DECISIONS.md - Decision Log
WHY choices were made. Critical for AI collaboration, peer review, and understanding project evolution.
Purpose
DECISIONS.md answers the question: "Why did we choose this approach?"
It documents:
- What was decided
- Why it was chosen over alternatives
- What alternatives were considered
- What constraints influenced the decision
- When to reconsider the decision
Goal: Anyone (human or AI) can understand the reasoning behind every significant choice.
Why This Matters
For AI Agents
Problem: AI makes decisions but doesn't explain why.
Solution: Document rationale so future AI (or same AI later) understands reasoning.
Example:
## DEC-005: Use PostgreSQL Instead of MongoDB
**Why we chose this:** Need ACID transactions for financial data,
complex relationships between entities, strong consistency required.
**Why not MongoDB:** Document store works for flexible schemas,
but we need relational integrity for orders/payments/inventory.Result: New AI agent reads this, understands why PostgreSQL, builds on it instead of questioning it.
For Humans
Problem: Code shows what but not why.
Solution: Decision log explains reasoning.
Example: Developer sees Redis caching layer, wonders "Why Redis?"
Reads DECISIONS.md:
## DEC-008: Redis for Session Caching
**Why:** Session data needs to persist across server restarts (Heroku),
in-memory cache would lose sessions on deploy. Redis provides
persistence + speed. 5-minute TTL balances freshness vs. load.Result: Developer understands reasoning, can make informed changes.
For Collaboration
Problem: Team members (human or AI) redo work because they don't know decisions were already made.
Solution: Decision log prevents re-litigation.
Example: New developer suggests "We should use MongoDB for flexibility!"
Read DECISIONS.md DEC-005, see it was already considered and rejected for specific reasons.
Result: No wasted time re-debating, can discuss if constraints changed instead.
File Structure
Decision Entry Format
Each decision follows this structure:
## DEC-XXX: [Short Decision Title]
**Decision:** [One sentence: what was decided]
**Date:** YYYY-MM-DD
**Context:** [Why this decision was needed]
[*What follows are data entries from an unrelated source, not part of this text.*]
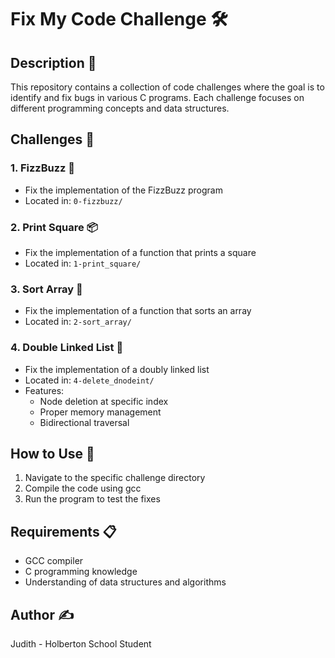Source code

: # Fix My Code Challenge 🛠️

## Description 📝
This repository contains a collection of code challenges where the goal is to identify and fix bugs in various C programs. Each challenge focuses on different programming concepts and data structures.

## Challenges 🎯

### 1. FizzBuzz 🔢
- Fix the implementation of the FizzBuzz program
- Located in: `0-fizzbuzz/`

### 2. Print Square 📦
- Fix the implementation of a function that prints a square
- Located in: `1-print_square/`

### 3. Sort Array 🔄
- Fix the implementation of a function that sorts an array
- Located in: `2-sort_array/`

### 4. Double Linked List 🔗
- Fix the implementation of a doubly linked list
- Located in: `4-delete_dnodeint/`
- Features:
  - Node deletion at specific index
  - Proper memory management
  - Bidirectional traversal

## How to Use 🚀
1. Navigate to the specific challenge directory
2. Compile the code using gcc
3. Run the program to test the fixes

## Requirements 📋
- GCC compiler
- C programming knowledge
- Understanding of data structures and algorithms

## Author ✍️
Judith - Holberton School Student
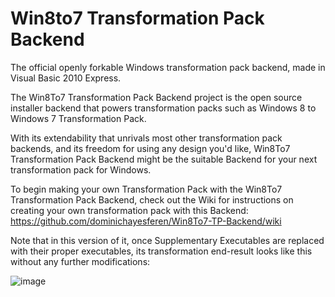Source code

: # Win8to7 Transformation Pack Backend
The official openly forkable Windows transformation pack backend, made in Visual Basic 2010 Express.

The Win8To7 Transformation Pack Backend project is the open source installer backend that powers transformation packs such as Windows 8 to Windows 7 Transformation Pack.

With its extendability that unrivals most other transformation pack backends, and its freedom for using any design you'd like, Win8To7 Transformation Pack Backend might be the suitable Backend for your next transformation pack for Windows.

To begin making your own Transformation Pack with the Win8To7 Transformation Pack Backend, check out the Wiki for instructions on creating your own transformation pack with this Backend: https://github.com/dominichayesferen/Win8To7-TP-Backend/wiki

Note that in this version of it, once Supplementary Executables are replaced with their proper executables, its transformation end-result looks like this without any further modifications:

![image](https://user-images.githubusercontent.com/11057934/177057681-f2f8ba59-7529-462a-956e-d0fb49dddaa2.png)
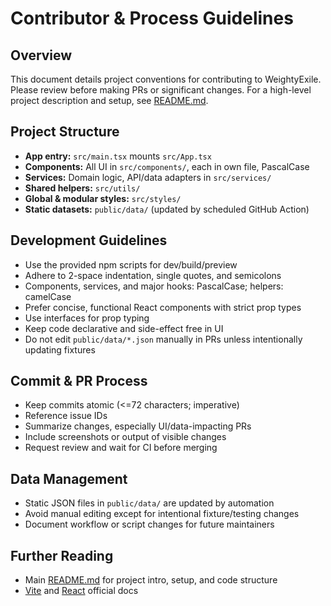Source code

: # Contributor & Process Guidelines

## Overview
This document details project conventions for contributing to WeightyExile. Please review before making PRs or significant changes. For a high-level project description and setup, see [README.md](./README.md).

## Project Structure
- **App entry:** `src/main.tsx` mounts `src/App.tsx`
- **Components:** All UI in `src/components/`, each in own file, PascalCase
- **Services:** Domain logic, API/data adapters in `src/services/`
- **Shared helpers:** `src/utils/`
- **Global & modular styles:** `src/styles/`
- **Static datasets:** `public/data/` (updated by scheduled GitHub Action)

## Development Guidelines
- Use the provided npm scripts for dev/build/preview
- Adhere to 2-space indentation, single quotes, and semicolons
- Components, services, and major hooks: PascalCase; helpers: camelCase
- Prefer concise, functional React components with strict prop types
- Use interfaces for prop typing
- Keep code declarative and side-effect free in UI
- Do not edit `public/data/*.json` manually in PRs unless intentionally updating fixtures

## Commit & PR Process
- Keep commits atomic (<=72 characters; imperative)
- Reference issue IDs
- Summarize changes, especially UI/data-impacting PRs
- Include screenshots or output of visible changes
- Request review and wait for CI before merging

## Data Management
- Static JSON files in `public/data/` are updated by automation
- Avoid manual editing except for intentional fixture/testing changes
- Document workflow or script changes for future maintainers

## Further Reading
- Main [README.md](./README.md) for project intro, setup, and code structure
- [Vite](https://vitejs.dev/) and [React](https://react.dev/) official docs
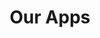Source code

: ---
layout: app-index
permalink: /apps/
title: "Our Apps"
tagline: "Designed and developed by&nbsp;us"
description: "Our Apps. Designed and developed by us."
category: app
tags: [design, apps, work, portfolio]
---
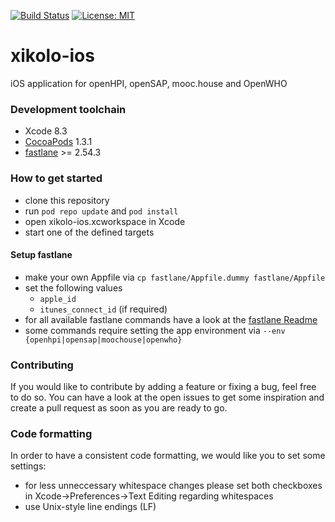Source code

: [![Build Status](https://travis-ci.org/openHPI/xikolo-ios.svg?branch=master)](https://travis-ci.org/openHPI/xikolo-ios)
[![License: MIT](https://img.shields.io/badge/License-MIT-yellow.svg)](https://opensource.org/licenses/MIT)

# xikolo-ios
iOS application for openHPI, openSAP, mooc.house and OpenWHO

### Development toolchain
- Xcode 8.3
- [CocoaPods](https://cocoapods.org/) 1.3.1
- [fastlane](https://fastlane.tools/) >= 2.54.3

### How to get started
- clone this repository
- run `pod repo update` and `pod install`
- open xikolo-ios.xcworkspace in Xcode
- start one of the defined targets

#### Setup fastlane
- make your own Appfile via `cp fastlane/Appfile.dummy fastlane/Appfile`
- set the following values
  - `apple_id`
  - `itunes_connect_id` (if required)
- for all available fastlane commands have a look at the [fastlane Readme](https://github.com/openHPI/xikolo-ios/tree/master/fastlane/)
- some commands require setting the app environment via `--env {openhpi|opensap|moochouse|openwho}`

### Contributing
If you would like to contribute by adding a feature or fixing a bug, feel free to do so. You can have a look at the open issues to get some inspiration and create a pull request as soon as you are ready to go.

### Code formatting
In order to have a consistent code formatting, we would like you to set some settings:
- for less unneccessary whitespace changes please set both checkboxes in Xcode->Preferences->Text Editing regarding whitespaces
- use Unix-style line endings (LF)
**Status:** ✅ Active | ⏸️ Superseded | ❌ Reversed
**Options Considered:**
1. [Option A with brief description]
2. [Option B with brief description]
3. [Option C with brief description]
**Decision:** [Option chosen]
**Rationale:**
- [Key reason 1]
- [Key reason 2]
- [Key reason 3]
**Tradeoffs:**
- ✅ **Pros:** [Benefits of this choice]
- ❌ **Cons:** [Downsides accepted]
**Impact:**
- [What this affects]
- [What changes as a result]
**Reconsider if:**
- [Condition 1 that would invalidate decision]
- [Condition 2 that would invalidate decision]
**References:**
- [Link to spike/research]
- [Link to discussion]
- [External documentation]Numbering Convention
DEC-XXX: Sequential numbering (DEC-001, DEC-002, etc.)
Why sequential: Easy to reference, shows decision timeline, no categorization needed.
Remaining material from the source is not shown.